First time this happened, (sweeping clippings) I waited a few minutes, then continued without another occurrence.
Second time (yesterday) it happened while sweeping clippings, NOT mowing, the same vibration, same rubber burning, same hot sheave and belt from the disengaged belly PTO. But this time, it got really exciting because the mower blades engaged and could not be disengaged by the yellow PTO on/off know or by taking my weight off the seat! I used the key to kill the engine.
I think the PTO clutch is engaging on it's own, bypassing the on/off PTO switch and the seat operator present switch.
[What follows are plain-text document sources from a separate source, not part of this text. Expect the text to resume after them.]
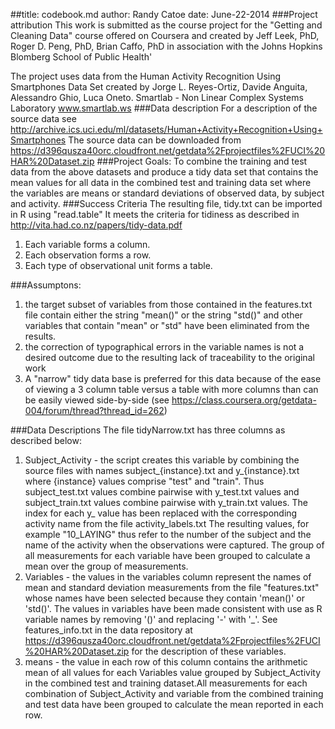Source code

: ##title: codebook.md
author: Randy Catoe
date: June-22-2014
###Project attribution
This work is submitted as the course project for  the "Getting and Cleaning Data" course offered on Coursera and created by Jeff Leek, PhD, Roger D. Peng, PhD, Brian Caffo, PhD in association with the Johns Hopkins Blomberg School of Public Health'</P>
The project uses data from the Human Activity Recognition Using Smartphones Data Set created by Jorge L. Reyes-Ortiz, Davide Anguita, Alessandro Ghio, Luca Oneto.
Smartlab - Non Linear Complex Systems Laboratory
www.smartlab.ws 
###Data description
For a description of the source data see http://archive.ics.uci.edu/ml/datasets/Human+Activity+Recognition+Using+Smartphones
The source data can be downloaded from https://d396qusza40orc.cloudfront.net/getdata%2Fprojectfiles%2FUCI%20HAR%20Dataset.zip
###Project Goals:
To combine the training and test data from the above datasets and produce a tidy data set that contains the mean values for all data in the combined test and training data set where the variables are means or standard deviations of observed data, by subject and activity. 
###Success Criteria
The resulting file, tidy.txt can be imported in R using "read.table" It meets the criteria for tidiness as described in http://vita.had.co.nz/papers/tidy-data.pdf

  1. Each variable forms a column.
  2. Each observation forms a row.
  3. Each type of observational unit forms a table.
  
###Assumptons:
  1. the target subset of variables from those contained in the features.txt file contain either the string "mean()" or the string "std()" and other variables that contain "mean" or "std" have been eliminated from the results.
  2. the correction of typographical errors in the variable names is not a desired outcome due to the resulting lack of traceability to the original work
  3. A "narrow" tidy data base is preferred for this data because of the ease of viewing a 3 column table versus a table with more columns than can be easily viewed side-by-side (see https://class.coursera.org/getdata-004/forum/thread?thread_id=262)

###Data Descriptions
The file tidyNarrow.txt has three columns as described below:

1. Subject_Activity - the script creates this variable by combining the source files with names subject_{instance}.txt and y_{instance}.txt where {instance} values comprise "test" and "train". Thus subject_test.txt values combine pairwise with y_test.txt values and subject_train.txt values combine pairwise with y_train.txt values. The index for each y_<instance> value has been replaced with the corresponding activity name from the file activity_labels.txt The resulting values, for example "10_LAYING" thus refer to the number of the subject and the name of the activity when the observations were captured. The group of all measurements for each variable have been grouped to calculate a mean over the group of measurements.
2. Variables - the values in the variables column represent the names of mean and standard deviation measurements from the file "features.txt" whose names have been selected because they contain 'mean()' or 'std()'. The values in variables have been made consistent with use as R variable names by removing '()' and replacing '-' with '_'. See features_info.txt in the data repository at https://d396qusza40orc.cloudfront.net/getdata%2Fprojectfiles%2FUCI%20HAR%20Dataset.zip for the description of these variables.
3. means - the value in each row of this column contains the arithmetic mean of all values for each Variables value grouped by Subject_Activity in the combined test and training dataset.All measurements for each combination of Subject_Activity and variable from the combined training and test data have been grouped to calculate the mean reported in each row.
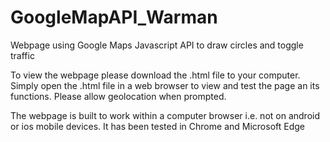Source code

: # GoogleMapAPI_Warman
Webpage using Google Maps Javascript API to draw circles and toggle traffic

To view the webpage please download the .html file to your computer. Simply open the .html file in a web browser to view and test the page an its functions. Please allow geolocation when prompted.

The webpage is built to work within a computer browser i.e. not on android or ios mobile devices.
It has been tested in Chrome and Microsoft Edge
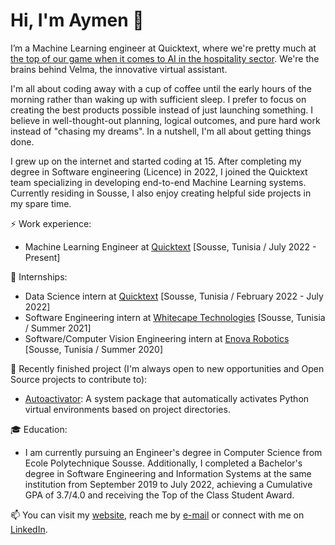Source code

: # Hi, I'm Aymen 👋

I’m a Machine Learning engineer at Quicktext, where we're pretty much at [the top of our game when it comes to AI in the hospitality sector](https://www.hospitalitynet.org/news/4108013.html). We're the brains behind Velma, the innovative virtual assistant.

I'm all about coding away with a cup of coffee until the early hours of the morning rather than waking up with sufficient sleep. I prefer to focus on creating the best products possible instead of just launching something. I believe in well-thought-out planning, logical outcomes, and pure hard work instead of "chasing my dreams". In a nutshell, I'm all about getting things done.

I grew up on the internet and started coding at 15. After completing my degree in Software engineering (Licence) in 2022, I joined the Quicktext team specializing in developing end-to-end Machine Learning systems. Currently residing in Sousse, I also enjoy creating helpful side projects in my spare time.

⚡ Work experience:

- Machine Learning Engineer at [Quicktext](https://www.quicktext.im/) [Sousse, Tunisia / July 2022 - Present]

📝 Internships:

- Data Science intern at [Quicktext](https://www.quicktext.im/) [Sousse, Tunisia / February 2022 - July 2022]
- Software Engineering intern at [Whitecape Technologies](https://www.whitecapetech.com/) [Sousse, Tunisia / Summer 2021]
- Software/Computer Vision Engineering intern at [Enova Robotics](https://www.enovarobotics.eu/) [Sousse, Tunisia / Summer 2020]

🔭 Recently finished project (I'm always open to new opportunities and Open Source projects to contribute to):

- [Autoactivator](https://github.com/aymenkrifa/autoactivator): A system package that automatically activates Python virtual environments based on project directories.

🎓 Education:

- I am currently pursuing an Engineer's degree in Computer Science from Ecole Polytechnique Sousse. Additionally, I completed a Bachelor's degree in Software Engineering and Information Systems at the same institution from September 2019 to July 2022, achieving a Cumulative GPA of 3.7/4.0 and receiving the Top of the Class Student Award.

📫 You can visit my [website](https://aymenkrifa.github.io/), reach me by [e-mail](mailto:aymenkrifa@gmail.com) or connect with me on [LinkedIn](https://linkedin.com/in/aymenkrifa).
Am I thinking correctly?

Do I have a bad clutch?
How can I confirm a bad clutch, or do the symptoms already tell me this?
With my limited home owner tools and fair mechanical skills, can I do the clutch replacement or is this a task best left to the dealer?
Is there a preferred brand and provider of the clutch? 
(I'm not impressed with what the mfr installed on the new X370. I use the yellow switch on left of dashboard to keep the clutch engaged in all my backing up of the machine, so I have't put a lot of wear on the clutch, in my opinion.)


----------



## 2billt (Aug 7, 2011)

Welcome to TF.....
Unplug the PTO switch to differentiate from the clutch. If the clutch is disengaged then it's most likely a switch problem, if not more likely the clutch.
Unplug the seat switch and attempt a engine start and update this post with both results.


----------



## FredM (Nov 18, 2015)

Time to remove the deck drive belt and have a feel of the PTO clutch, possibly the bearing/s are seizing, can only be active with battery power, no power from switch, then it has to be mechanical.


----------



## Deeresteve (4 mo ago)

2billt said:


> Welcome to TF.....
> Unplug the PTO switch to differentiate from the clutch. If the clutch is disengaged then it's most likely a switch problem, if not more likely the clutch.
> Unplug the seat switch and attempt a engine start and update this post with both results.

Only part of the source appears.